GIVEN INFORMATION
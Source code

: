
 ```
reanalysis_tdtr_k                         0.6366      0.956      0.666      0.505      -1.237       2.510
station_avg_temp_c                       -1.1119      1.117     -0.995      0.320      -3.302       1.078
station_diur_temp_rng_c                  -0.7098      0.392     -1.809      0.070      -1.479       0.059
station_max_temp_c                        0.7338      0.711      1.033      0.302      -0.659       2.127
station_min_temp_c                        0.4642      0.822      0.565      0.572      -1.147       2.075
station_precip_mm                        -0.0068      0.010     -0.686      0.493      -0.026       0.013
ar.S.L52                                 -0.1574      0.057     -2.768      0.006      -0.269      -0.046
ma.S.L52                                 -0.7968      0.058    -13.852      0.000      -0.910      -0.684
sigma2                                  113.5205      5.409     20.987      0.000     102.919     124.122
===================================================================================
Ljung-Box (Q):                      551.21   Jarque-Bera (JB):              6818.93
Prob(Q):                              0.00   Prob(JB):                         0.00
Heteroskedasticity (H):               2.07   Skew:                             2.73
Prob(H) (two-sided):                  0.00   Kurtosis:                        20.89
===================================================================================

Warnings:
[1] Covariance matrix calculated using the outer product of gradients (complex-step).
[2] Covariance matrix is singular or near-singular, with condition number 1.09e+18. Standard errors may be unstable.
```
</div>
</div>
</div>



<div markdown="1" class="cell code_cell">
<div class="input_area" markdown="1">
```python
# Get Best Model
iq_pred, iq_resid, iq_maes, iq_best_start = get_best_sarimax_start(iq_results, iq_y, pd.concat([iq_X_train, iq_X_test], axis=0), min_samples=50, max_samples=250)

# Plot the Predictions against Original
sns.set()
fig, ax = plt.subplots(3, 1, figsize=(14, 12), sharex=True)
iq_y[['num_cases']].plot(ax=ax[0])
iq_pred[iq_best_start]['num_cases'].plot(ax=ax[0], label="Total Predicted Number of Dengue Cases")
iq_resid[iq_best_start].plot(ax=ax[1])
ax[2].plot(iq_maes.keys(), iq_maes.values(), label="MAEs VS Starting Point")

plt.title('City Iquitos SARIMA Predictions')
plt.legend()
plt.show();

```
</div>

---

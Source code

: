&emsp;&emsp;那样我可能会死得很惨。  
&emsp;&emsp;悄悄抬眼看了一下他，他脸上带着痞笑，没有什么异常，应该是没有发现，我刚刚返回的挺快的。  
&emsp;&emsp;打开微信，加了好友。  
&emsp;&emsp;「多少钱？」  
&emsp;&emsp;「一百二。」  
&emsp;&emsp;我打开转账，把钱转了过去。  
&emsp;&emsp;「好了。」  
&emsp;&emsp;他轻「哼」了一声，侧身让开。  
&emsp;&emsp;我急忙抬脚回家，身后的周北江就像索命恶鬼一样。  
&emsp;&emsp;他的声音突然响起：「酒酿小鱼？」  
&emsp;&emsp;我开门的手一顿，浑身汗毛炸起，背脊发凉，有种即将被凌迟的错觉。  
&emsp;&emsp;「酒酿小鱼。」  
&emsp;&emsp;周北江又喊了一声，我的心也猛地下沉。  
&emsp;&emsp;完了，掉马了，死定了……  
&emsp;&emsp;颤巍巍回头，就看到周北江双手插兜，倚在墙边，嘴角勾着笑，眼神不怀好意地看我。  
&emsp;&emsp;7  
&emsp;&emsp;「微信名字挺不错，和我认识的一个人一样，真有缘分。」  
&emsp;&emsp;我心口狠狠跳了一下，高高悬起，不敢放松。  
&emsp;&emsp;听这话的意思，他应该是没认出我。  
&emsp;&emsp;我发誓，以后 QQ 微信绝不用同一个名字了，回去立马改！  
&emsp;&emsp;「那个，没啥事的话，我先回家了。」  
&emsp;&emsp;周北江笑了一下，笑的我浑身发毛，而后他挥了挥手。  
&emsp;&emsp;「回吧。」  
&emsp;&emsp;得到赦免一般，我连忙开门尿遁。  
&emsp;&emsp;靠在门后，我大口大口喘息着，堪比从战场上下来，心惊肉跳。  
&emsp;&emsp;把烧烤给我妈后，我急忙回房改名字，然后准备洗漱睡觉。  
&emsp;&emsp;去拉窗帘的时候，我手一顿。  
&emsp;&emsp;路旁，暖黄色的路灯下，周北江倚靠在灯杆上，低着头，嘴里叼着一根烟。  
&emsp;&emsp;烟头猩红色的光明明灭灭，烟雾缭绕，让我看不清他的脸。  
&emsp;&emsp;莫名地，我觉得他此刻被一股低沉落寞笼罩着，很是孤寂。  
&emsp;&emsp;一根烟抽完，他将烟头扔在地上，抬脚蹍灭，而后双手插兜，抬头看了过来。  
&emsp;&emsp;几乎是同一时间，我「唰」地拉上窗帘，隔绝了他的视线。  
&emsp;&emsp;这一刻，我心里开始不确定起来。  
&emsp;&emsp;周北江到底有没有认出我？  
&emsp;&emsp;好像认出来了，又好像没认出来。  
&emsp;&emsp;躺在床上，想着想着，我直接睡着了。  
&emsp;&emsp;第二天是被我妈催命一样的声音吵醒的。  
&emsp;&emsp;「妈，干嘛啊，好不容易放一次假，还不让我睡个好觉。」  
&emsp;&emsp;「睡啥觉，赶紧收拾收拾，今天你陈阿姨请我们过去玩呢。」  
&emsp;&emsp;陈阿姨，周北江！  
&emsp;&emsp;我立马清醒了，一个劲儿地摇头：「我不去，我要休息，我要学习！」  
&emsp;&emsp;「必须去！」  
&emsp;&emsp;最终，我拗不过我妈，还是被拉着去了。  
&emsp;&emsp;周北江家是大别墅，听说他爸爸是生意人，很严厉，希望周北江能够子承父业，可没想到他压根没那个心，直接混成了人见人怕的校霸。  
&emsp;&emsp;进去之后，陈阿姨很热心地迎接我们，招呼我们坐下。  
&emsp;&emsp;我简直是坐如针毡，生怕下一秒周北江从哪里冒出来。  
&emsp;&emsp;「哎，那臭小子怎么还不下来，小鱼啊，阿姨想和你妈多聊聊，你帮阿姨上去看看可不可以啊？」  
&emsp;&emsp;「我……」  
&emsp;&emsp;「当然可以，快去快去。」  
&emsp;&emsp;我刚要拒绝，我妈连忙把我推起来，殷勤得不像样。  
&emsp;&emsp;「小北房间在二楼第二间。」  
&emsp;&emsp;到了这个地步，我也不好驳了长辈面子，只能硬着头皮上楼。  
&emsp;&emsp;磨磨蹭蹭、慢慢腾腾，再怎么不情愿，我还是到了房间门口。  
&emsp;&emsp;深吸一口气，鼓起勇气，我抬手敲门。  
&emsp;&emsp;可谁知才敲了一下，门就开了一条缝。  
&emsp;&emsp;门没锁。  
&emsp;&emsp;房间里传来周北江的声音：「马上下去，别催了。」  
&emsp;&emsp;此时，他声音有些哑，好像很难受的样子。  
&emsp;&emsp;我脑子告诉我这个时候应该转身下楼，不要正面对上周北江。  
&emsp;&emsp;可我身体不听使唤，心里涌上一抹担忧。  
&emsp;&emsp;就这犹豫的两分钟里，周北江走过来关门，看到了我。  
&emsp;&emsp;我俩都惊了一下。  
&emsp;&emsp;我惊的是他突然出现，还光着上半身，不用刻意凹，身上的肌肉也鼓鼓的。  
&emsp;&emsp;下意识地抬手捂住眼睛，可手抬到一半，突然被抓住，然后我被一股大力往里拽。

---

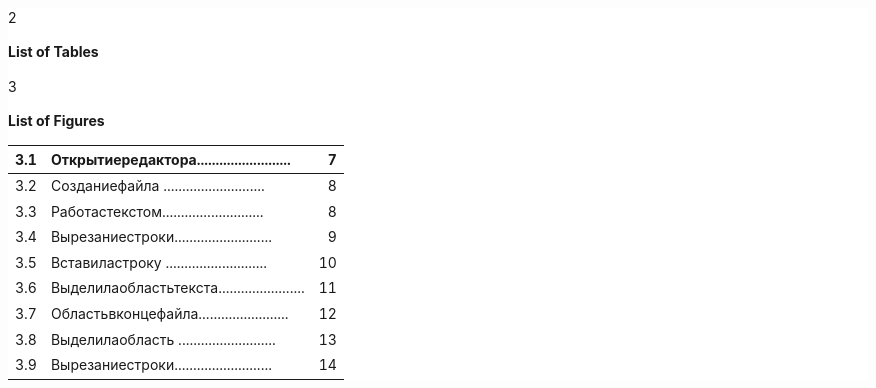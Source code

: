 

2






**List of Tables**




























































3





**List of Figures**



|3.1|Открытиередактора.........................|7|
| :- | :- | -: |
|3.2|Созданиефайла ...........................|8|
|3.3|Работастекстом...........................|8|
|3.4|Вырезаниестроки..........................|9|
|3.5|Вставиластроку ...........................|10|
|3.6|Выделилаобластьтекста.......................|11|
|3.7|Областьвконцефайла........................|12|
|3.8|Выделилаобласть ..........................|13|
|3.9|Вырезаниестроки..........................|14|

EXERCISE GOAL
Only a number is wanted here: the count of lines above that hold the word "Вырезаниестроки".

COMPLETED EXERCISE
2